This and many more experiences like these in Afghanistan kept me in this profession of international affairs since then. I have been in Liberia, in Kosovo, in New York and many parts since then but Afghanistan, and Afghans, still have my heart. I married someone from just north of there, from Uzbekistan, and together we are charting a way to come near to Afghanistan though perhaps now not quite just yet.

This image is that of a national staff officer, the driver, and I on a trip to Balkh through the Salang Pass where we stopped to eat a meal. I had recently taken over as country manager and was going into the field to see some sites of work. As one can see, we again naturally shared the meal together, sitting with no pecking order or difference. That is the gift of Afghanistan.

1 comment:

  1. Beautiful description of Afganistan. Though I have only read about afganistan and her people it is a place that is always inspiring.

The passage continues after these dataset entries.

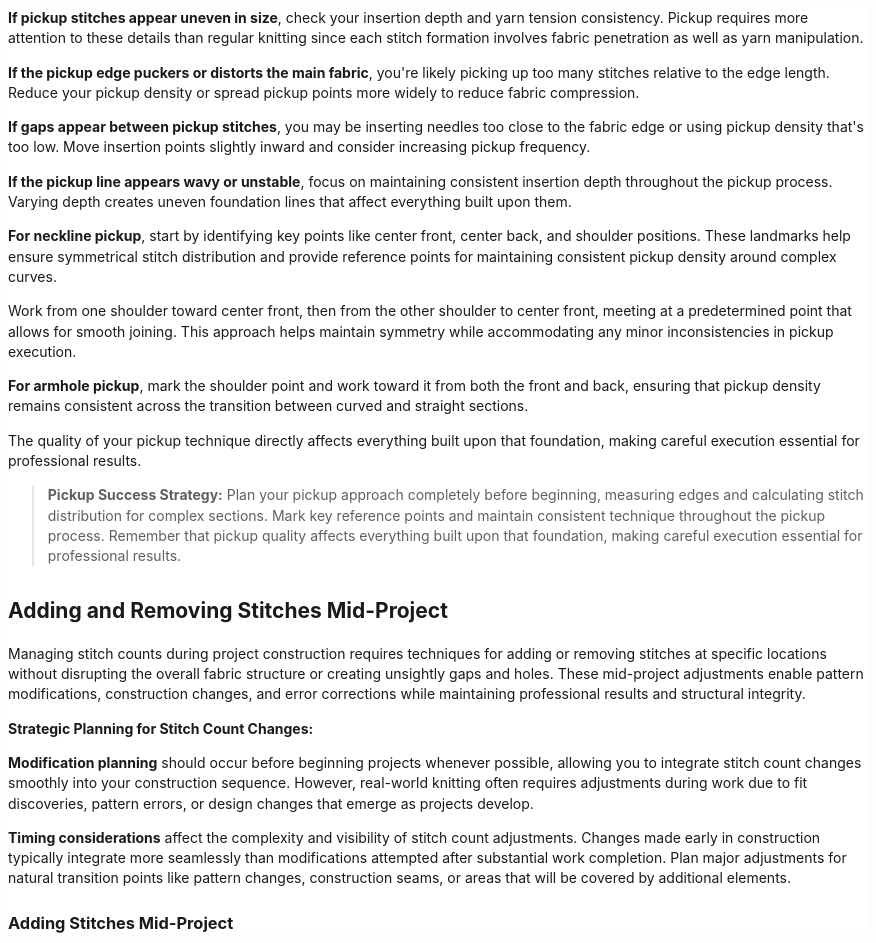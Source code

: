 **If pickup stitches appear uneven in size**, check your insertion depth and yarn tension consistency. Pickup requires more attention to these details than regular knitting since each stitch formation involves fabric penetration as well as yarn manipulation.

**If the pickup edge puckers or distorts the main fabric**, you're likely picking up too many stitches relative to the edge length. Reduce your pickup density or spread pickup points more widely to reduce fabric compression.

**If gaps appear between pickup stitches**, you may be inserting needles too close to the fabric edge or using pickup density that's too low. Move insertion points slightly inward and consider increasing pickup frequency.

**If the pickup line appears wavy or unstable**, focus on maintaining consistent insertion depth throughout the pickup process. Varying depth creates uneven foundation lines that affect everything built upon them.

**For neckline pickup**, start by identifying key points like center front, center back, and shoulder positions. These landmarks help ensure symmetrical stitch distribution and provide reference points for maintaining consistent pickup density around complex curves.

Work from one shoulder toward center front, then from the other shoulder to center front, meeting at a predetermined point that allows for smooth joining. This approach helps maintain symmetry while accommodating any minor inconsistencies in pickup execution.

**For armhole pickup**, mark the shoulder point and work toward it from both the front and back, ensuring that pickup density remains consistent across the transition between curved and straight sections.

The quality of your pickup technique directly affects everything built upon that foundation, making careful execution essential for professional results.

> **Pickup Success Strategy:** Plan your pickup approach completely before beginning, measuring edges and calculating stitch distribution for complex sections. Mark key reference points and maintain consistent technique throughout the pickup process. Remember that pickup quality affects everything built upon that foundation, making careful execution essential for professional results.

## Adding and Removing Stitches Mid-Project

Managing stitch counts during project construction requires techniques for adding or removing stitches at specific locations without disrupting the overall fabric structure or creating unsightly gaps and holes. These mid-project adjustments enable pattern modifications, construction changes, and error corrections while maintaining professional results and structural integrity.

**Strategic Planning for Stitch Count Changes:**

**Modification planning** should occur before beginning projects whenever possible, allowing you to integrate stitch count changes smoothly into your construction sequence. However, real-world knitting often requires adjustments during work due to fit discoveries, pattern errors, or design changes that emerge as projects develop.

**Timing considerations** affect the complexity and visibility of stitch count adjustments. Changes made early in construction typically integrate more seamlessly than modifications attempted after substantial work completion. Plan major adjustments for natural transition points like pattern changes, construction seams, or areas that will be covered by additional elements.

### Adding Stitches Mid-Project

    There is a poem which always evokes images of what I have read of Afganistan but more so a palpable experience I feel whenever I read on it. It is also a favorite of Hamid Karzai. Its called the milk of millenia.
    ____________

    I am part of the load
    Not rightly balanced
    I drop off in the grass,
    like the old Cave-sleepers, to browse
    wherever I fall.

    For hundreds of thousands of years I have been dust-grains
    floating and flying in the will of the air,
    often forgetting ever being
    in that state, but in sleep
    I migrate back. I spring loose
    from the four-branched, time -and-space cross,
    this waiting room.

    I walk into a huge pasture
    I nurse the milk of millennia

    Everyone does this in different ways.
    Knowing that conscious decisions
    and personal memory
    are much too small a place to live,
    every human being streams at night
    into the loving nowhere, or during the day,
    in some absorbing work.

    (Masnavi, VI 216-227)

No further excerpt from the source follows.